▶ Source material

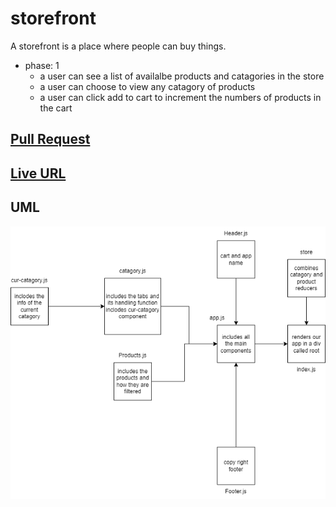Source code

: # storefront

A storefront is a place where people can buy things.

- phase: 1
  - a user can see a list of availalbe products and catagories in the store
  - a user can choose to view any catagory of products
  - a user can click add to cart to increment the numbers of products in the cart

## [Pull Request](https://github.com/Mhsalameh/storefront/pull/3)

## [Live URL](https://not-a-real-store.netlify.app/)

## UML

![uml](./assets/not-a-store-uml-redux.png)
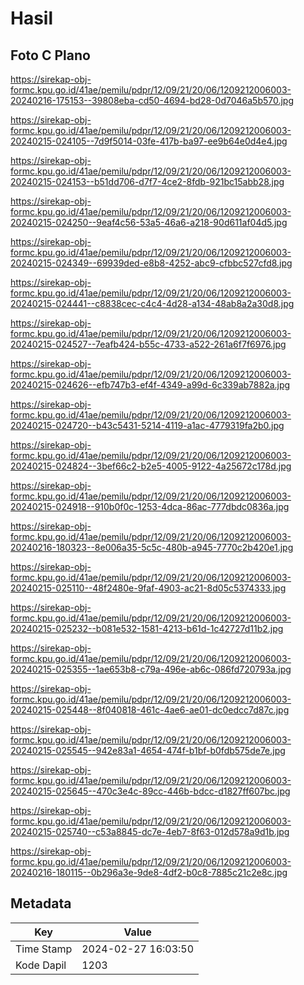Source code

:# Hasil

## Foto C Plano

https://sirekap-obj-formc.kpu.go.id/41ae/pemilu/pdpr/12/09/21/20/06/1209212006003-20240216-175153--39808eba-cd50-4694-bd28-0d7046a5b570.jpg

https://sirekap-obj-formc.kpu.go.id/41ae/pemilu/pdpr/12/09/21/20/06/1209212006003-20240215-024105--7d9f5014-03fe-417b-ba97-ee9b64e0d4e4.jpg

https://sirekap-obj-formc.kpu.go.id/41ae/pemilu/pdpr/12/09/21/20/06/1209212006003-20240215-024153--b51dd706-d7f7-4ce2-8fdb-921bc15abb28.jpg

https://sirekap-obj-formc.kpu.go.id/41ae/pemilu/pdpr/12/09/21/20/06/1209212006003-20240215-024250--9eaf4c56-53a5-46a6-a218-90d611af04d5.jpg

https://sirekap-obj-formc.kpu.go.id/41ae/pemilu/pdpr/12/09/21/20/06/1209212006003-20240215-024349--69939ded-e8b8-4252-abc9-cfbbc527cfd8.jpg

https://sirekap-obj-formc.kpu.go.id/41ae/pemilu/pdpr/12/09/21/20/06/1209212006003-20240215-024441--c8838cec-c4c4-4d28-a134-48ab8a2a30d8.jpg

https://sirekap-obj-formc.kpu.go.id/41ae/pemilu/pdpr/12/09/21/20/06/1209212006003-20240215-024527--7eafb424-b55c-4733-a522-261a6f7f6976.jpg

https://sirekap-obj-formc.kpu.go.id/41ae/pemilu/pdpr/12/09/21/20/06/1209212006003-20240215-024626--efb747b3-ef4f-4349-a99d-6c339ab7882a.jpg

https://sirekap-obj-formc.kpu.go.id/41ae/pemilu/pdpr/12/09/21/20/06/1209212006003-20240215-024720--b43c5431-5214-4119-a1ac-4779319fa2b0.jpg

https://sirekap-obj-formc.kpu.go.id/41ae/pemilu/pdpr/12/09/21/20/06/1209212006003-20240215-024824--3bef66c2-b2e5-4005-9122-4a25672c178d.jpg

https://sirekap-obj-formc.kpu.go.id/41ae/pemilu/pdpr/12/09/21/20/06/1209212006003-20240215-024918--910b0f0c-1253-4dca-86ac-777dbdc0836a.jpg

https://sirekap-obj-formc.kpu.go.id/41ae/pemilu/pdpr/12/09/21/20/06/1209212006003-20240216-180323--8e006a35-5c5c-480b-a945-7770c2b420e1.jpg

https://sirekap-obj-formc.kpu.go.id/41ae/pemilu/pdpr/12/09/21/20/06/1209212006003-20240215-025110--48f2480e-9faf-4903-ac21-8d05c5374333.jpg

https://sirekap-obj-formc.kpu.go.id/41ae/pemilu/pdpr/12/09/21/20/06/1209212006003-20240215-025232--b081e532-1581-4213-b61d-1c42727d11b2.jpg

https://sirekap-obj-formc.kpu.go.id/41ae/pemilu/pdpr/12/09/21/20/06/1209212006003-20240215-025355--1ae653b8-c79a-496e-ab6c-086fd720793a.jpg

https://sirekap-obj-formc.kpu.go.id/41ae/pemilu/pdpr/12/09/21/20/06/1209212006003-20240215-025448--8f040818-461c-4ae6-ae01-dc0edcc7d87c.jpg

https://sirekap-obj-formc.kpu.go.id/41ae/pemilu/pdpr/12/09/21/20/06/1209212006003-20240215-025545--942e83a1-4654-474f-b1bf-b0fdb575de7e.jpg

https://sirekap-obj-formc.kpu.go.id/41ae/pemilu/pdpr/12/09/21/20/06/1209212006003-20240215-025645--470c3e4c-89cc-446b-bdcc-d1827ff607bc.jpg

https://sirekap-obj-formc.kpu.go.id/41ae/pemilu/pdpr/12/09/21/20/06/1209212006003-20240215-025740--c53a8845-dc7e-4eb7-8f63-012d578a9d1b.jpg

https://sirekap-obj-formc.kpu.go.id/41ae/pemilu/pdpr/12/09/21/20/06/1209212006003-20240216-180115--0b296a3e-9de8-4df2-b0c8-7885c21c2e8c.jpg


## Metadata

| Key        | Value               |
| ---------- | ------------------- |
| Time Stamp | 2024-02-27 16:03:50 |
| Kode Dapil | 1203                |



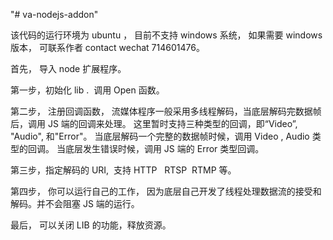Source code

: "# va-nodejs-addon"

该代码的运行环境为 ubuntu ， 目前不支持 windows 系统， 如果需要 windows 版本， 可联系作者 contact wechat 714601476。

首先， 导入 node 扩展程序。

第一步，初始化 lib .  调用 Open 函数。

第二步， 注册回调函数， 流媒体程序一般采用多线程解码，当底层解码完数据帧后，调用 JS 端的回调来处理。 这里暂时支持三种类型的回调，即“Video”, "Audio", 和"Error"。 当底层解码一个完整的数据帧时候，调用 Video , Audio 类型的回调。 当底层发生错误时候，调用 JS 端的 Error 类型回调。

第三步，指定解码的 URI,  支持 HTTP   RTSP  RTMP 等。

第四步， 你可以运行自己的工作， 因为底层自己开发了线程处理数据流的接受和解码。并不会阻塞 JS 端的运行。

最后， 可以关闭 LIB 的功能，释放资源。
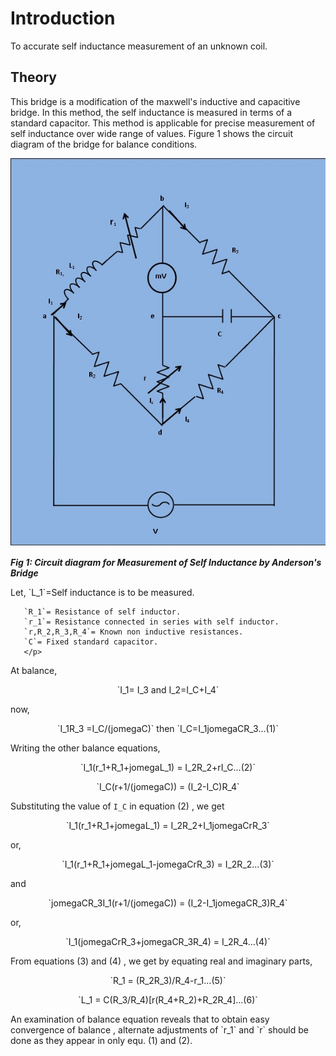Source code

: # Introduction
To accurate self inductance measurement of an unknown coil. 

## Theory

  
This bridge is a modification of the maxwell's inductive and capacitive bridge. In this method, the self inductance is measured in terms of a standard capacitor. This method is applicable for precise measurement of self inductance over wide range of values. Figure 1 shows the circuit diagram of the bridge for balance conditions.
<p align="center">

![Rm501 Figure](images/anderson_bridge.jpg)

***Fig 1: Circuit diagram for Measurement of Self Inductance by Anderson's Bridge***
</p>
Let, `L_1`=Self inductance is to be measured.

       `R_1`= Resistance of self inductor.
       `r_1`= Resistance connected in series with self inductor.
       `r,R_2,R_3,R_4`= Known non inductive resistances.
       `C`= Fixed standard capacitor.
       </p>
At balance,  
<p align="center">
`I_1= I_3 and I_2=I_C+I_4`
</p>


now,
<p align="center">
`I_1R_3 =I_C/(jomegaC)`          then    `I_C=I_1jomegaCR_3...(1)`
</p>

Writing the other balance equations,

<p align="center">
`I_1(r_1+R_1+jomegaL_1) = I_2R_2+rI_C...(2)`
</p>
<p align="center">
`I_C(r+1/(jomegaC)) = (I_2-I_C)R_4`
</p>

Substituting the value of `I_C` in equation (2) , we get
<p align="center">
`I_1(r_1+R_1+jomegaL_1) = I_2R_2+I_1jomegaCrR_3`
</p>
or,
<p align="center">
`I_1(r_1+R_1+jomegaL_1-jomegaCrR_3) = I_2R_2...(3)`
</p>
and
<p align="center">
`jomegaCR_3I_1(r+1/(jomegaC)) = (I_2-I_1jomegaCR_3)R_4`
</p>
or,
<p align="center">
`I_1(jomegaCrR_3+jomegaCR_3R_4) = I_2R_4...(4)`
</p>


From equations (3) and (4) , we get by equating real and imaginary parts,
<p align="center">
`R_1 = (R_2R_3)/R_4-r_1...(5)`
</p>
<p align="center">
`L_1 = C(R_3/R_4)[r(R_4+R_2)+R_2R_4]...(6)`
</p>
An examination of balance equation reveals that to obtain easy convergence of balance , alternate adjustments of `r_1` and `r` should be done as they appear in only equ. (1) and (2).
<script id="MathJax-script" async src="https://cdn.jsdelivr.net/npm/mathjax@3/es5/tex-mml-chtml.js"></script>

▶ Required work
Report how many lines in this data include the string "standard", and nothing else.

▶ Exercise solution
2